Now that the interim constitution is ready for promulgation, voices of disagreement on certain provisions or on the separation and balance of power among the three branches of the state — the executive, the legislature and the judiciary — have been aired by various people and groups. To a certain extent, this is but natural. What is not natural is the expression of discontent by the signatories to the final document. The nation witnessed riots in Nepalgunj last week because the Nepal Sadbhawana Party (Anandidevi) observed a Madesh bandh and resorted to words and actions, which ultimately led to a tragic outcome, contrary to its obligations after it put its signature on the interim constitution. Jhalanath Khanal, CPN-UML politburo member and one of the members of the team that finalised the interim constitution, last Thursday alleged tampering with the interim constitution. Even Prime Minister GP Koirala, speaking in Biratnagar on Friday, said it was essential to amend the interim constitution as it has given “unfettered powers” to the Prime Minister.
Koirala said, “these unlimited powers make the PM an autocrat”. His remarks maybe surprising to many who see his working style as “authoritarian” in any case. Koirala added that his dissatisfaction on this issue has delayed the promulgation of the interim statute. Some of the judges and lawyers had expressed dissatisfaction over the provision of the Prime Minister appointing the Supreme Court judges. Similarly, Khanal had alleged that “several points which had been finalised at the meeting at Baluwatar went missing the next morning. He told the Nepal Bar Association that there were several “obvious flaws” in the interim statute. It seems it is not only the NSP-Anandidevi leaders but also others, including the Prime Minister himself, who do not find it necessary to stand by their written commitment.

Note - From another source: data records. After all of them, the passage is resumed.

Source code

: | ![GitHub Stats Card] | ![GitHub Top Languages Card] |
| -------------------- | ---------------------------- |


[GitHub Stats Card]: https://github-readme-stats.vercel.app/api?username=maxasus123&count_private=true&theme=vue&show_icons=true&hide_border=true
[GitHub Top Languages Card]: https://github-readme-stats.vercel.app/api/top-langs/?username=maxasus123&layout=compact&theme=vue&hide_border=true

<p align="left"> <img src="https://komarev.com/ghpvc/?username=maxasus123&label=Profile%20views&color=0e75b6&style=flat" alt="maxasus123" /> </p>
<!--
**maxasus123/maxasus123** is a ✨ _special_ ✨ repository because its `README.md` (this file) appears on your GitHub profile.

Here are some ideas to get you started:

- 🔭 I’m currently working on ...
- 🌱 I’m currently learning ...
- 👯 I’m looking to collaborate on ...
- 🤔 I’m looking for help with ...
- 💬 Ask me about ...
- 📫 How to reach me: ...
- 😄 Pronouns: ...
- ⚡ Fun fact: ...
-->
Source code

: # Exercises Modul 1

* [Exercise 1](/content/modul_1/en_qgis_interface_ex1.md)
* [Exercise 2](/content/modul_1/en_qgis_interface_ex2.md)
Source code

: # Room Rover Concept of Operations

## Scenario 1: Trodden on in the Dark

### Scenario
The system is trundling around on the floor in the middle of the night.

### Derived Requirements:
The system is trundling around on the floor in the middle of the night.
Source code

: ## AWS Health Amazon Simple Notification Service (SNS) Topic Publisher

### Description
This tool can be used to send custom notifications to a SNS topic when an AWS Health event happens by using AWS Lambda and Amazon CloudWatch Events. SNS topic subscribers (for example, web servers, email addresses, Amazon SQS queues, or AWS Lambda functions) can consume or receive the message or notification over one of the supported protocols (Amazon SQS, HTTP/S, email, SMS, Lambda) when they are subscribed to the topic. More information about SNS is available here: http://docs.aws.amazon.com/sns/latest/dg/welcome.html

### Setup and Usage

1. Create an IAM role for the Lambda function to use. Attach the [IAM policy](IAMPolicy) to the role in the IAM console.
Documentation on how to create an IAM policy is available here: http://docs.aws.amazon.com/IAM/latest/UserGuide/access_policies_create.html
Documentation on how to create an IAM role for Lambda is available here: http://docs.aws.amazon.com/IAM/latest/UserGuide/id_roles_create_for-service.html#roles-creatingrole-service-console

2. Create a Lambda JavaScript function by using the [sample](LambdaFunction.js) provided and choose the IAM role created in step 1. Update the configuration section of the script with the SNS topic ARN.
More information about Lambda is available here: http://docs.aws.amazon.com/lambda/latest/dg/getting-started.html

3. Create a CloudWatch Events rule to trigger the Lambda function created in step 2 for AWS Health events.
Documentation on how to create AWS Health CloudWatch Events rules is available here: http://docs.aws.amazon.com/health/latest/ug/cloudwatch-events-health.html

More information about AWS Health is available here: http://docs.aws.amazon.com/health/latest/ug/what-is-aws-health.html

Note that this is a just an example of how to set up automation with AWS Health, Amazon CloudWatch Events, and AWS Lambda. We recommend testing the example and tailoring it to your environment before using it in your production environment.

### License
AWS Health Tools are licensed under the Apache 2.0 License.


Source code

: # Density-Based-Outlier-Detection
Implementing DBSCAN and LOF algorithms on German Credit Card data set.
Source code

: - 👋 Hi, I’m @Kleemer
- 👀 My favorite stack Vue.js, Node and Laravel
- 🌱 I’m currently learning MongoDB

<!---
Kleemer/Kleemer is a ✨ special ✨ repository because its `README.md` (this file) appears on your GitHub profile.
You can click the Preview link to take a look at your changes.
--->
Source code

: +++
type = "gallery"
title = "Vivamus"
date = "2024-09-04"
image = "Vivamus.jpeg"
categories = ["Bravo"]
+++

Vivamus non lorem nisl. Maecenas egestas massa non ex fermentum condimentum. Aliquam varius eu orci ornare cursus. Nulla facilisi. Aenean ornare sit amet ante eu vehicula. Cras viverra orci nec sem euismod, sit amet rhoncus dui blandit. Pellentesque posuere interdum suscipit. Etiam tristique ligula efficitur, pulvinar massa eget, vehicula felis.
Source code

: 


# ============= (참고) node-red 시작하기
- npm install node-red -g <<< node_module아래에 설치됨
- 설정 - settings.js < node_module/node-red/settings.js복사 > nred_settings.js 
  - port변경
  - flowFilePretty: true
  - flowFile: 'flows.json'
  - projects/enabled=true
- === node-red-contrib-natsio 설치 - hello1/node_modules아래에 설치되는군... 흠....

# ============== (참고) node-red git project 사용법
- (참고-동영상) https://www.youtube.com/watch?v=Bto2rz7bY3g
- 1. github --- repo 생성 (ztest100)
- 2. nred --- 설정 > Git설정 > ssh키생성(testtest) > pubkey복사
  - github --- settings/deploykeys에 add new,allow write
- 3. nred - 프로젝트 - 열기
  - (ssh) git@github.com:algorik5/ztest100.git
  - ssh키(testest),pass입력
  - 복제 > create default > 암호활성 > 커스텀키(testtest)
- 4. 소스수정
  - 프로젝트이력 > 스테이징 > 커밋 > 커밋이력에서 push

As for Khanal’s accusations, the burden of proof is on him, rather his party. Serious allegations such as those by Khanal may serve the political expediency of certain leaders, but they are likely to have adverse implications for the transition to the constituent assembly elections and even beyond. Unless these accusations are substantiated, Khanal and the CPN-UML itself will be seen to have behaved irresponsibly. No less so is Koirala’s mea culpa. Holding the key to almost everything including the peace process, the Prime Minister has only raised doubts about his ability to govern by his remarks that the interim statute must be amended even before its promulgation. One wonders how the general public may find reasons to believe other pledges of the leaders who keep changing their statements whenever it suits them to do so. As for the promulgation, the public has so far been given to understand that it will be done as soon as the arms monitors start their work. But now Koirala has added the ‘amendment’ conditionality. Such irresolute stands can only generate doubts in the public mind — whether there is after all a ‘grand design’ against the interim constitution and the CA polls.